■ Task item
Determine how many lines of this material contain "level". Give only the number.
BEGIN
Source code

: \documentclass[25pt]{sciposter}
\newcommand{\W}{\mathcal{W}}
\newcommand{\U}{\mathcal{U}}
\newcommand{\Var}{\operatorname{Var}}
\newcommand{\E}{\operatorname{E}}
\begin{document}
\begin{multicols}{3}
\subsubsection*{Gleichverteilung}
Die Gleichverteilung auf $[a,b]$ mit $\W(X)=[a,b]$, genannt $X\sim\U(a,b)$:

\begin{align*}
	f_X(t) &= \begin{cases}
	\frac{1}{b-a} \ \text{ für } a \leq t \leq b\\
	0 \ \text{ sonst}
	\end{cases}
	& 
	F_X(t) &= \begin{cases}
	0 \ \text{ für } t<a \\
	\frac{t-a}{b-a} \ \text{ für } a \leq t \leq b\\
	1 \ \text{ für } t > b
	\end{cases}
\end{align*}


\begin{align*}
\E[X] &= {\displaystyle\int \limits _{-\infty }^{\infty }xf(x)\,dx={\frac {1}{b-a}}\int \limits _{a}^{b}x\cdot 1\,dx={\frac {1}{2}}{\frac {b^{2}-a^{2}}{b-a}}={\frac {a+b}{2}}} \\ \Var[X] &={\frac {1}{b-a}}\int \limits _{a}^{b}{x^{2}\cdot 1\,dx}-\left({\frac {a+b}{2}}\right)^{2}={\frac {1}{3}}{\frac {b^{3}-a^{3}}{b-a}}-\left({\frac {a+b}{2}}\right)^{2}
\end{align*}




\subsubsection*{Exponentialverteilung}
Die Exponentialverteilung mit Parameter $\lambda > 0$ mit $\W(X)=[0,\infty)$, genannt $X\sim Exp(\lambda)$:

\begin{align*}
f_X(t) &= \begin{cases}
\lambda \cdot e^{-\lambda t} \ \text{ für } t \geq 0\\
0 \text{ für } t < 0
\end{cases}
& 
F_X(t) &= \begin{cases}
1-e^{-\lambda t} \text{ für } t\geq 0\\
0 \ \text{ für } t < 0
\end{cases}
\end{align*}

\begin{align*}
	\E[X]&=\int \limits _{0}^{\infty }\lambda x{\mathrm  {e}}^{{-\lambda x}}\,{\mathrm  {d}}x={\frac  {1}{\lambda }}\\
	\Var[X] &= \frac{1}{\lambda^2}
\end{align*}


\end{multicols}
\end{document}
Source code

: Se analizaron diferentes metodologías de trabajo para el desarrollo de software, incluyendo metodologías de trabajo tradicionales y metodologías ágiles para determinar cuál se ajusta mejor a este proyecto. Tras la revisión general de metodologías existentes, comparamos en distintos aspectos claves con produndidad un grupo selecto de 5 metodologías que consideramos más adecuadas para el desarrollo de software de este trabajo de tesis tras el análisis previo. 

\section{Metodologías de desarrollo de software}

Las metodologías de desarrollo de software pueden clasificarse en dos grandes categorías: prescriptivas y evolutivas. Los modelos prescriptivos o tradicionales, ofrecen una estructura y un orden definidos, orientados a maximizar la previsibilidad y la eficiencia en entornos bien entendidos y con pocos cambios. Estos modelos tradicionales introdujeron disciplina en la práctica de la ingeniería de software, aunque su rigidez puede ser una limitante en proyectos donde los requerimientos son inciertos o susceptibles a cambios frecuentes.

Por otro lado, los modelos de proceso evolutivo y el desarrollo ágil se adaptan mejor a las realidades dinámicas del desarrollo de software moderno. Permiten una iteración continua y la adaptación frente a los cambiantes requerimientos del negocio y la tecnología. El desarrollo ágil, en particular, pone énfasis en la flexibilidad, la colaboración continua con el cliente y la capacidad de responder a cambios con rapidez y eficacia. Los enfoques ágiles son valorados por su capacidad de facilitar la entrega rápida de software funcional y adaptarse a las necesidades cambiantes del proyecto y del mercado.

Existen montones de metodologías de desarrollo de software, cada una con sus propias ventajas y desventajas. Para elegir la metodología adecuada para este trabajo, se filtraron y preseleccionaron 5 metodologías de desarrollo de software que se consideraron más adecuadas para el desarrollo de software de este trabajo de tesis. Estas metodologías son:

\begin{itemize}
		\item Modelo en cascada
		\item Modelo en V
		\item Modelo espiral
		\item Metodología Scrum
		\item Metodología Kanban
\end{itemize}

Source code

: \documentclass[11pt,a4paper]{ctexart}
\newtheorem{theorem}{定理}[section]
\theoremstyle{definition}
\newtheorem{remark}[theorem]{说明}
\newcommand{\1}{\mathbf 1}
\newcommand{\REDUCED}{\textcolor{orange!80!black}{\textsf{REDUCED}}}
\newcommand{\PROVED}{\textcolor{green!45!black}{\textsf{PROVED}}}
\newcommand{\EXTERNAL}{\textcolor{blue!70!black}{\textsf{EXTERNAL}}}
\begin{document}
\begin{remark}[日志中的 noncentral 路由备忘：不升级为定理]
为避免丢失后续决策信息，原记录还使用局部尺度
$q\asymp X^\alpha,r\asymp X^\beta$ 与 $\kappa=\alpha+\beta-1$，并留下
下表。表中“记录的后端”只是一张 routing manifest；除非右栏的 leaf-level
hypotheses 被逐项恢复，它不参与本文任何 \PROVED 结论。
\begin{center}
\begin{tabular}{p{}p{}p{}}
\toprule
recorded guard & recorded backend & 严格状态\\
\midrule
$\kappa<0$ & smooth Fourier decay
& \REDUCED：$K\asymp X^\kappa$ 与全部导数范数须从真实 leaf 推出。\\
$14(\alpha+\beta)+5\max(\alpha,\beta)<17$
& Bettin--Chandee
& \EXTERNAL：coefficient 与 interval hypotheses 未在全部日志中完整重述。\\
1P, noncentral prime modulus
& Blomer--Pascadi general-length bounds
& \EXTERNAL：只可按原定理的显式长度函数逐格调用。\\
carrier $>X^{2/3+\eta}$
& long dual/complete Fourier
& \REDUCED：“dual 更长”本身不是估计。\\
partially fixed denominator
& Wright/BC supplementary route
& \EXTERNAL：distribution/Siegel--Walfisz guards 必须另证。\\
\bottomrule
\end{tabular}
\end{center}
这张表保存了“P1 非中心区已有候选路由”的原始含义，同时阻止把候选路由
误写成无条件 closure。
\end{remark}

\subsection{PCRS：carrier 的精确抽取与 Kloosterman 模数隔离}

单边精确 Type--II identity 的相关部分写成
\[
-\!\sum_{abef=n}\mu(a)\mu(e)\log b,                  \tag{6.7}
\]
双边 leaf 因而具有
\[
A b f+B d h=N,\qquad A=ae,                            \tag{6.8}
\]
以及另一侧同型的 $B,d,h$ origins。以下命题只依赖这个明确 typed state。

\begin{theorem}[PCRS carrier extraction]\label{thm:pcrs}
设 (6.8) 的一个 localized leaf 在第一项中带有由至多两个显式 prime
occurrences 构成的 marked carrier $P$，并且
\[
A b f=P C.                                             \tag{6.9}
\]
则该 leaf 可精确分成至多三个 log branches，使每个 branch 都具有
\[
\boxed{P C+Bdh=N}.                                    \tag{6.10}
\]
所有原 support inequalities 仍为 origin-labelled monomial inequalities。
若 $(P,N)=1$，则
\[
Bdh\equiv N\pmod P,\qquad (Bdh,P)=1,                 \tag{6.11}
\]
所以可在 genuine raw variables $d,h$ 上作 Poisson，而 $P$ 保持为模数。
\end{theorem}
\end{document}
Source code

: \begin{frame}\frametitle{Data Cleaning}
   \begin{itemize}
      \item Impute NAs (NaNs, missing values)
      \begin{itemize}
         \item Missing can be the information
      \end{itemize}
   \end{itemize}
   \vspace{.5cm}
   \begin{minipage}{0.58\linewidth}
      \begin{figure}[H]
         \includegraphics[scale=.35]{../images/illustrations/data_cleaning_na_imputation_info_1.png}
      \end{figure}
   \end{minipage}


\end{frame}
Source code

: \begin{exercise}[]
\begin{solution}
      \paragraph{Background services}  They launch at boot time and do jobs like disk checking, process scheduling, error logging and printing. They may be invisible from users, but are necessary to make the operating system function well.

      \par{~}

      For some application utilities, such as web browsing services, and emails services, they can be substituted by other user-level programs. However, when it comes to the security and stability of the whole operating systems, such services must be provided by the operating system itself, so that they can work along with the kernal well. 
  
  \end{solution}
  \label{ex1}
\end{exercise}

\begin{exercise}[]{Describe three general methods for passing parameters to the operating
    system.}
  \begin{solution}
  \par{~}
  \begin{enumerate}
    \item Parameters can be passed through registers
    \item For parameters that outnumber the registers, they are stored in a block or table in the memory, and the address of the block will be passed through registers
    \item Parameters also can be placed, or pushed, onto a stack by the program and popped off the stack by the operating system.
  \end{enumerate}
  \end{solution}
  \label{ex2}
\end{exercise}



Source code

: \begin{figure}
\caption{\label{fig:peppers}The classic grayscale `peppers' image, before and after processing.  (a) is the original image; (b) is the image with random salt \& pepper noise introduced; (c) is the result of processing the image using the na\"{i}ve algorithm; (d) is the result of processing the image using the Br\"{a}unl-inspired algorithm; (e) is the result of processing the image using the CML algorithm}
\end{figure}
END
■ Response to the exercise
2